Repeat every line of the data exactly; the pictures stay out.

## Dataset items

:::

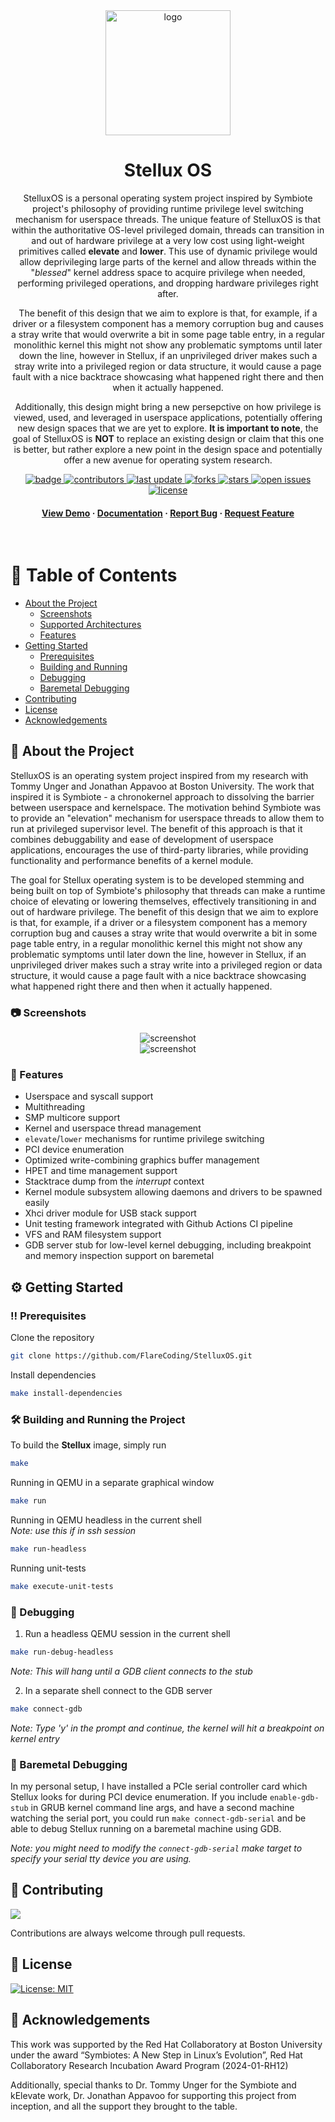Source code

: <div align="center">

  <img src="screenshots/usb_stick_logo.jpg" alt="logo" width="200" height="auto" />
  <h1>Stellux OS</h1>
  
  <p>
    StelluxOS is a personal operating system project inspired by Symbiote project's philosophy of providing runtime privilege
    level switching mechanism for userspace threads. The unique feature of StelluxOS is that within the authoritative OS-level
    privileged domain, threads can transition in and out of hardware privilege at a very low cost using light-weight primitives
    called <b>elevate</b> and <b>lower</b>. This use of dynamic privilege would allow deprivileging large parts of the kernel
    and allow threads within the "<i>blessed</i>" kernel address space to acquire privilege when needed, performing privileged operations,
    and dropping hardware privileges right after.
  </p>
  <p>
    The benefit of this design that we aim to explore is that, for example, if a driver or a filesystem component
    has a memory corruption bug and causes a stray write that would overwrite a bit in some page table entry, in a regular
    monolithic kernel this might not show any problematic symptoms until later down the line, however in Stellux, if an unprivileged
    driver makes such a stray write into a privileged region or data structure, it would cause a page fault with a nice backtrace
    showcasing what happened right there and then when it actually happened.
  </p>
  <p>
    Additionally, this design might bring a new persepctive on how privilege is viewed, used, and leveraged in userspace
    applications, potentially offering new design spaces that we are yet to explore. <b>It is important to note</b>, the goal
    of StelluxOS is <b>NOT</b> to replace an existing design or claim that this one is better, but rather explore a new point
    in the design space and potentially offer a new avenue for operating system research.
  </p>

  <!-- Badges -->
  <p>
    <a href="https://github.com/FlareCoding/StelluxOS/actions/workflows/ci.yml">
      <img src="https://github.com/FlareCoding/StelluxOS/actions/workflows/ci.yml/badge.svg?branch=master" alt="badge" />
    </a>
    <a href="https://github.com/FlareCoding/StelluxOS/graphs/contributors">
      <img src="https://img.shields.io/github/contributors/FlareCoding/StelluxOS" alt="contributors" />
    </a>
    <a href="">
      <img src="https://img.shields.io/github/last-commit/FlareCoding/StelluxOS" alt="last update" />
    </a>
    <a href="https://github.com/FlareCoding/StelluxOS/network/members">
      <img src="https://img.shields.io/github/forks/FlareCoding/StelluxOS" alt="forks" />
    </a>
    <a href="https://github.com/FlareCoding/StelluxOS/stargazers">
      <img src="https://img.shields.io/github/stars/FlareCoding/StelluxOS" alt="stars" />
    </a>
    <a href="https://github.com/FlareCoding/StelluxOS/issues/">
      <img src="https://img.shields.io/github/issues/FlareCoding/StelluxOS" alt="open issues" />
    </a>
    <a href="https://github.com/FlareCoding/StelluxOS/blob/master/LICENSE">
      <img src="https://img.shields.io/github/license/FlareCoding/StelluxOS.svg" alt="license" />
    </a>
  </p>
   
  <h4>
    <a href="https://github.com/FlareCoding/StelluxOS/">View Demo</a>
    <span> · </span>
    <a href="https://github.com/FlareCoding/StelluxOS">Documentation</a>
    <span> · </span>
    <a href="https://github.com/FlareCoding/StelluxOS/issues/">Report Bug</a>
    <span> · </span>
    <a href="https://github.com/FlareCoding/StelluxOS/issues/">Request Feature</a>
  </h4>
</div>

<br />

<!-- Table of Contents -->
# :book: Table of Contents

- [About the Project](#star2-about-the-project)
  * [Screenshots](#camera-screenshots)
  * [Supported Architectures](#desktop_computer-supported-architectures)
  * [Features](#dart-features)
- [Getting Started](#gear-getting-started)
  * [Prerequisites](#bangbang-prerequisites)
  * [Building and Running](#hammer_and_wrench-building-and-running-the-project)
  * [Debugging](#wrench-debugging)
  * [Baremetal Debugging](#wrench-debugging)
- [Contributing](#wave-contributing)
- [License](#newspaper-license)
- [Acknowledgements](#gem-acknowledgements)

  

<!-- About the Project -->
## :star2: About the Project
StelluxOS is an operating system project inspired from my research with Tommy Unger and Jonathan Appavoo at Boston University.
The work that inspired it is Symbiote - a chronokernel approach to dissolving the barrier between userspace and kernelspace.
The motivation behind Symbiote was to provide an "elevation" mechanism for userspace threads to allow them to run at privileged
supervisor level. The benefit of this approach is that it combines debuggability and ease of development of userspace applications,
encourages the use of third-party libraries, while providing functionality and performance benefits of a kernel module.

The goal for Stellux operating system is to be developed stemming and being built on top of Symbiote's philosophy that threads can
make a runtime choice of elevating or lowering themselves, effectively transitioning in and out of hardware privilege. The benefit
of this design that we aim to explore is that, for example, if a driver or a filesystem component has a memory corruption bug and
causes a stray write that would overwrite a bit in some page table entry, in a regular monolithic kernel this might not show any
problematic symptoms until later down the line, however in Stellux, if an unprivileged driver makes such a stray write into a
privileged region or data structure, it would cause a page fault with a nice backtrace showcasing what happened right there and then
when it actually happened.

<!-- Screenshots -->
### :camera: Screenshots

<div align="center"> 
  <img src="screenshots/stellux-run.png" alt="screenshot" />
  <br/>
  <img src="screenshots/stellux-xhci-run.png" alt="screenshot" />
</div>

<!-- Features -->
### :dart: Features

- Userspace and syscall support
- Multithreading
- SMP multicore support
- Kernel and userspace thread management
- `elevate`/`lower` mechanisms for runtime privilege switching
- PCI device enumeration
- Optimized write-combining graphics buffer management
- HPET and time management support
- Stacktrace dump from the _interrupt_ context
- Kernel module subsystem allowing daemons and drivers to be spawned easily
- Xhci driver module for USB stack support
- Unit testing framework integrated with Github Actions CI pipeline
- VFS and RAM filesystem support
- GDB server stub for low-level kernel debugging, including breakpoint and memory
  inspection support on baremetal

<!-- Getting Started -->
## :gear: Getting Started

<!-- Prerequisites -->
### :bangbang: Prerequisites

Clone the repository
```bash
git clone https://github.com/FlareCoding/StelluxOS.git
```

Install dependencies
```bash
make install-dependencies
```

<!-- Building and Running the Project -->
### :hammer_and_wrench: Building and Running the Project

To build the __Stellux__ image, simply run
```bash
make
```

Running in QEMU in a separate graphical window
```bash
make run
```

Running in QEMU headless in the current shell<br/>
*Note: use this if in _ssh_ session*
```bash
make run-headless
```

Running unit-tests
```bash
make execute-unit-tests
```

<!-- Debugging -->
### :wrench: Debugging

1) Run a headless QEMU session in the current shell
```bash
make run-debug-headless
```
*Note: This will hang until a GDB client connects to the stub*

2) In a separate shell connect to the GDB server
```bash
make connect-gdb
```
*Note: Type 'y' in the prompt and continue, the kernel will hit a breakpoint on kernel entry*

<!-- Baremetal Debugging -->
### :wrench: Baremetal Debugging

In my personal setup, I have installed a PCIe serial controller card which
Stellux looks for during PCI device enumeration. If you include `enable-gdb-stub`
in GRUB kernel command line args, and have a second machine watching the serial port,
you could run `make connect-gdb-serial` and be able to debug Stellux running on a baremetal
machine using GDB.

*Note: you might need to modify the `connect-gdb-serial` make target to specify your serial tty device you are using.*

<!-- Contributing -->
## :wave: Contributing

<a href="https://github.com/FlareCoding/StelluxOS/graphs/contributors">
  <img src="https://contrib.rocks/image?repo=FlareCoding/StelluxOS" />
</a>

Contributions are always welcome through pull requests.

<!-- License -->
## :newspaper: License

[![License: MIT](https://img.shields.io/badge/License-MIT-yellow.svg)](https://opensource.org/licenses/MIT)


<!-- Acknowledgments -->
## :gem: Acknowledgements

This work was supported by the
Red Hat Collaboratory at Boston University under the award “Symbiotes: A New Step in Linux’s Evolution”,
Red Hat Collaboratory Research Incubation Award Program (2024-01-RH12)

Additionally, special thanks to Dr. Tommy Unger for the Symbiote and kElevate work, Dr. Jonathan Appavoo for supporting
this project from inception, and all the support they brought to the table.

:::

## Exercise output
Source code

: <div align="center">

  <img src="screenshots/usb_stick_logo.jpg" alt="logo" width="200" height="auto" />
  <h1>Stellux OS</h1>
  
  <p>
    StelluxOS is a personal operating system project inspired by Symbiote project's philosophy of providing runtime privilege
    level switching mechanism for userspace threads. The unique feature of StelluxOS is that within the authoritative OS-level
    privileged domain, threads can transition in and out of hardware privilege at a very low cost using light-weight primitives
    called <b>elevate</b> and <b>lower</b>. This use of dynamic privilege would allow deprivileging large parts of the kernel
    and allow threads within the "<i>blessed</i>" kernel address space to acquire privilege when needed, performing privileged operations,
    and dropping hardware privileges right after.
  </p>
  <p>
    The benefit of this design that we aim to explore is that, for example, if a driver or a filesystem component
    has a memory corruption bug and causes a stray write that would overwrite a bit in some page table entry, in a regular
    monolithic kernel this might not show any problematic symptoms until later down the line, however in Stellux, if an unprivileged
    driver makes such a stray write into a privileged region or data structure, it would cause a page fault with a nice backtrace
    showcasing what happened right there and then when it actually happened.
  </p>
  <p>
    Additionally, this design might bring a new persepctive on how privilege is viewed, used, and leveraged in userspace
    applications, potentially offering new design spaces that we are yet to explore. <b>It is important to note</b>, the goal
    of StelluxOS is <b>NOT</b> to replace an existing design or claim that this one is better, but rather explore a new point
    in the design space and potentially offer a new avenue for operating system research.
  </p>

  <!-- Badges -->
  <p>
    <a href="https://github.com/FlareCoding/StelluxOS/actions/workflows/ci.yml">
      <img src="https://github.com/FlareCoding/StelluxOS/actions/workflows/ci.yml/badge.svg?branch=master" alt="badge" />
    </a>
    <a href="https://github.com/FlareCoding/StelluxOS/graphs/contributors">
      <img src="https://img.shields.io/github/contributors/FlareCoding/StelluxOS" alt="contributors" />
    </a>
    <a href="">
      <img src="https://img.shields.io/github/last-commit/FlareCoding/StelluxOS" alt="last update" />
    </a>
    <a href="https://github.com/FlareCoding/StelluxOS/network/members">
      <img src="https://img.shields.io/github/forks/FlareCoding/StelluxOS" alt="forks" />
    </a>
    <a href="https://github.com/FlareCoding/StelluxOS/stargazers">
      <img src="https://img.shields.io/github/stars/FlareCoding/StelluxOS" alt="stars" />
    </a>
    <a href="https://github.com/FlareCoding/StelluxOS/issues/">
      <img src="https://img.shields.io/github/issues/FlareCoding/StelluxOS" alt="open issues" />
    </a>
    <a href="https://github.com/FlareCoding/StelluxOS/blob/master/LICENSE">
      <img src="https://img.shields.io/github/license/FlareCoding/StelluxOS.svg" alt="license" />
    </a>
  </p>
   
  <h4>
    <a href="https://github.com/FlareCoding/StelluxOS/">View Demo</a>
    <span> · </span>
    <a href="https://github.com/FlareCoding/StelluxOS">Documentation</a>
    <span> · </span>
    <a href="https://github.com/FlareCoding/StelluxOS/issues/">Report Bug</a>
    <span> · </span>
    <a href="https://github.com/FlareCoding/StelluxOS/issues/">Request Feature</a>
  </h4>
</div>

<br />

<!-- Table of Contents -->
# :book: Table of Contents

- [About the Project](#star2-about-the-project)
  * [Screenshots](#camera-screenshots)
  * [Supported Architectures](#desktop_computer-supported-architectures)
  * [Features](#dart-features)
- [Getting Started](#gear-getting-started)
  * [Prerequisites](#bangbang-prerequisites)
  * [Building and Running](#hammer_and_wrench-building-and-running-the-project)
  * [Debugging](#wrench-debugging)
  * [Baremetal Debugging](#wrench-debugging)
- [Contributing](#wave-contributing)
- [License](#newspaper-license)
- [Acknowledgements](#gem-acknowledgements)

  

<!-- About the Project -->
## :star2: About the Project
StelluxOS is an operating system project inspired from my research with Tommy Unger and Jonathan Appavoo at Boston University.
The work that inspired it is Symbiote - a chronokernel approach to dissolving the barrier between userspace and kernelspace.
The motivation behind Symbiote was to provide an "elevation" mechanism for userspace threads to allow them to run at privileged
supervisor level. The benefit of this approach is that it combines debuggability and ease of development of userspace applications,
encourages the use of third-party libraries, while providing functionality and performance benefits of a kernel module.

The goal for Stellux operating system is to be developed stemming and being built on top of Symbiote's philosophy that threads can
make a runtime choice of elevating or lowering themselves, effectively transitioning in and out of hardware privilege. The benefit
of this design that we aim to explore is that, for example, if a driver or a filesystem component has a memory corruption bug and
causes a stray write that would overwrite a bit in some page table entry, in a regular monolithic kernel this might not show any
problematic symptoms until later down the line, however in Stellux, if an unprivileged driver makes such a stray write into a
privileged region or data structure, it would cause a page fault with a nice backtrace showcasing what happened right there and then
when it actually happened.

<!-- Screenshots -->
### :camera: Screenshots

<div align="center"> 
  <img src="screenshots/stellux-run.png" alt="screenshot" />
  <br/>
  <img src="screenshots/stellux-xhci-run.png" alt="screenshot" />
</div>

<!-- Features -->
### :dart: Features

- Userspace and syscall support
- Multithreading
- SMP multicore support
- Kernel and userspace thread management
- `elevate`/`lower` mechanisms for runtime privilege switching
- PCI device enumeration
- Optimized write-combining graphics buffer management
- HPET and time management support
- Stacktrace dump from the _interrupt_ context
- Kernel module subsystem allowing daemons and drivers to be spawned easily
- Xhci driver module for USB stack support
- Unit testing framework integrated with Github Actions CI pipeline
- VFS and RAM filesystem support
- GDB server stub for low-level kernel debugging, including breakpoint and memory
  inspection support on baremetal

<!-- Getting Started -->
## :gear: Getting Started

<!-- Prerequisites -->
### :bangbang: Prerequisites

Clone the repository
```bash
git clone https://github.com/FlareCoding/StelluxOS.git
```

Install dependencies
```bash
make install-dependencies
```

<!-- Building and Running the Project -->
### :hammer_and_wrench: Building and Running the Project

To build the __Stellux__ image, simply run
```bash
make
```

Running in QEMU in a separate graphical window
```bash
make run
```

Running in QEMU headless in the current shell<br/>
*Note: use this if in _ssh_ session*
```bash
make run-headless
```

Running unit-tests
```bash
make execute-unit-tests
```

<!-- Debugging -->
### :wrench: Debugging

1) Run a headless QEMU session in the current shell
```bash
make run-debug-headless
```
*Note: This will hang until a GDB client connects to the stub*

2) In a separate shell connect to the GDB server
```bash
make connect-gdb
```
*Note: Type 'y' in the prompt and continue, the kernel will hit a breakpoint on kernel entry*

<!-- Baremetal Debugging -->
### :wrench: Baremetal Debugging

In my personal setup, I have installed a PCIe serial controller card which
Stellux looks for during PCI device enumeration. If you include `enable-gdb-stub`
in GRUB kernel command line args, and have a second machine watching the serial port,
you could run `make connect-gdb-serial` and be able to debug Stellux running on a baremetal
machine using GDB.

*Note: you might need to modify the `connect-gdb-serial` make target to specify your serial tty device you are using.*

<!-- Contributing -->
## :wave: Contributing

<a href="https://github.com/FlareCoding/StelluxOS/graphs/contributors">
  <img src="https://contrib.rocks/image?repo=FlareCoding/StelluxOS" />
</a>

Contributions are always welcome through pull requests.

<!-- License -->
## :newspaper: License

[![License: MIT](https://img.shields.io/badge/License-MIT-yellow.svg)](https://opensource.org/licenses/MIT)


<!-- Acknowledgments -->
## :gem: Acknowledgements

This work was supported by the
Red Hat Collaboratory at Boston University under the award “Symbiotes: A New Step in Linux’s Evolution”,
Red Hat Collaboratory Research Incubation Award Program (2024-01-RH12)

Additionally, special thanks to Dr. Tommy Unger for the Symbiote and kElevate work, Dr. Jonathan Appavoo for supporting
this project from inception, and all the support they brought to the table.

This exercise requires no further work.